• What is required: Only the lines from the one with "- **Forms**: React" to the end of the data below should be returned, each exactly as it stands.

+ + + +

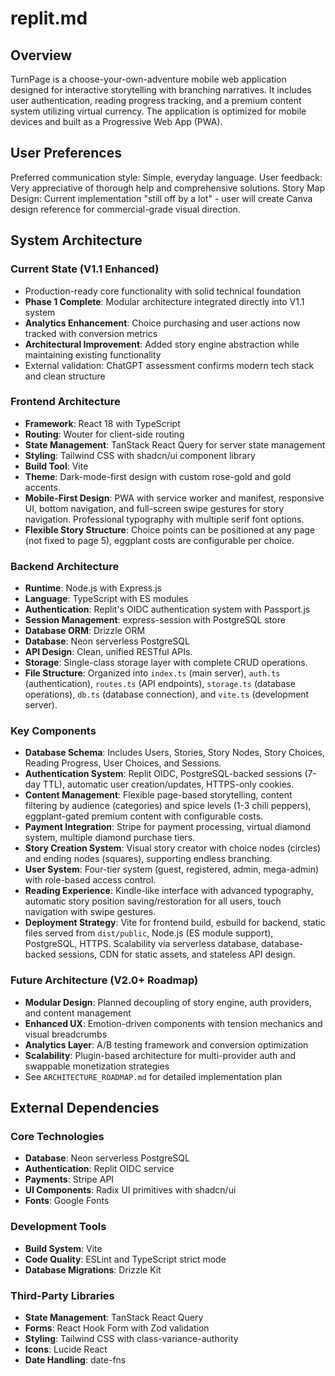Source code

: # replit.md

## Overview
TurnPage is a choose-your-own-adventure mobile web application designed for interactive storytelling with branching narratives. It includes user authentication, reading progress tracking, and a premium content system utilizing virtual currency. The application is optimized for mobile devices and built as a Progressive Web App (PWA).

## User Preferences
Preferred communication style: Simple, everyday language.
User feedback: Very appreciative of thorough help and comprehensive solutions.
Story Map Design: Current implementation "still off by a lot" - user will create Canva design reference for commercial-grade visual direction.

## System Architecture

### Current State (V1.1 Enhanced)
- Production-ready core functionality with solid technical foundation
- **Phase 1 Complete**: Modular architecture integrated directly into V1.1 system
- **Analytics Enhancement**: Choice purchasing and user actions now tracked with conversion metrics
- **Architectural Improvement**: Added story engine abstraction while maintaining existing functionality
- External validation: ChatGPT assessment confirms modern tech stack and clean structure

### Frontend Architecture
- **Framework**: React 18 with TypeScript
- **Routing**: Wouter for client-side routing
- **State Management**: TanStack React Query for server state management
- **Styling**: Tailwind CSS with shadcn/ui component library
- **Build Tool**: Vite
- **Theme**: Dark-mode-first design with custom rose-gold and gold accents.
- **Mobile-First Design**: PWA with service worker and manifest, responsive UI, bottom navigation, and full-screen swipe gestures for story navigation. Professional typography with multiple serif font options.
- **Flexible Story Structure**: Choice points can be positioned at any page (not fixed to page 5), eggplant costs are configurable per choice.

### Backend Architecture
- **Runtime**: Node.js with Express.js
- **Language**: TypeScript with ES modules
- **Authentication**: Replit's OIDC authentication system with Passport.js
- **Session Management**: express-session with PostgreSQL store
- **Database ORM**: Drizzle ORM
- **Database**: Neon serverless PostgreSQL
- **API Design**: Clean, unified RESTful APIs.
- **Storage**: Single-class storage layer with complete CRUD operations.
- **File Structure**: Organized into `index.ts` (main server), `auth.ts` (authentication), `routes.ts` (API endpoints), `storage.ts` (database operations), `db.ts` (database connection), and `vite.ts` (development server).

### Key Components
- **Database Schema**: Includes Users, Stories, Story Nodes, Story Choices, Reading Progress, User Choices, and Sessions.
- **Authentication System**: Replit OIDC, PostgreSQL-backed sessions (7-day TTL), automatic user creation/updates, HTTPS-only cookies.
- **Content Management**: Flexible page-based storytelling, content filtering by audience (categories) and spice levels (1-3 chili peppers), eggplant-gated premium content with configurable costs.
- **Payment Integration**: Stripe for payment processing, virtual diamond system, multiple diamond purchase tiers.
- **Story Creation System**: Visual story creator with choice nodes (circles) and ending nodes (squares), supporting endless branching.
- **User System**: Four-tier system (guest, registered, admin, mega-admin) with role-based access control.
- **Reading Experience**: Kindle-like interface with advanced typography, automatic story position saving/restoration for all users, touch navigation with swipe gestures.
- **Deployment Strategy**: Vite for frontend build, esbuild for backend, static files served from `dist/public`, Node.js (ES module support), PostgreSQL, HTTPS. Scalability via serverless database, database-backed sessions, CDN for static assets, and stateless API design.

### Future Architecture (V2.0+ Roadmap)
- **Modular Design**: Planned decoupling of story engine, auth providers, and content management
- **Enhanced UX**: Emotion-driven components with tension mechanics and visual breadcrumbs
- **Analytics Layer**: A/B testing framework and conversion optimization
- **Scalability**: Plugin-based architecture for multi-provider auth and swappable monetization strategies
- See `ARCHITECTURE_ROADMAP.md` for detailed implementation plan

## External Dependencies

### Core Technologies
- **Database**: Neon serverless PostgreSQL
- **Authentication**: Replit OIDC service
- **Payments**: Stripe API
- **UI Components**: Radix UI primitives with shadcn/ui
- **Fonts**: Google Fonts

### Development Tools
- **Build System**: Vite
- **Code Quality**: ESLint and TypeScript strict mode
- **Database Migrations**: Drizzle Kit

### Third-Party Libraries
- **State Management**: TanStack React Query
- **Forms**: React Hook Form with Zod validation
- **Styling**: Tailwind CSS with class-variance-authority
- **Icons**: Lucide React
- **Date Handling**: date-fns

+ + + +

• Task answer:
- **Forms**: React Hook Form with Zod validation
- **Styling**: Tailwind CSS with class-variance-authority
- **Icons**: Lucide React
- **Date Handling**: date-fns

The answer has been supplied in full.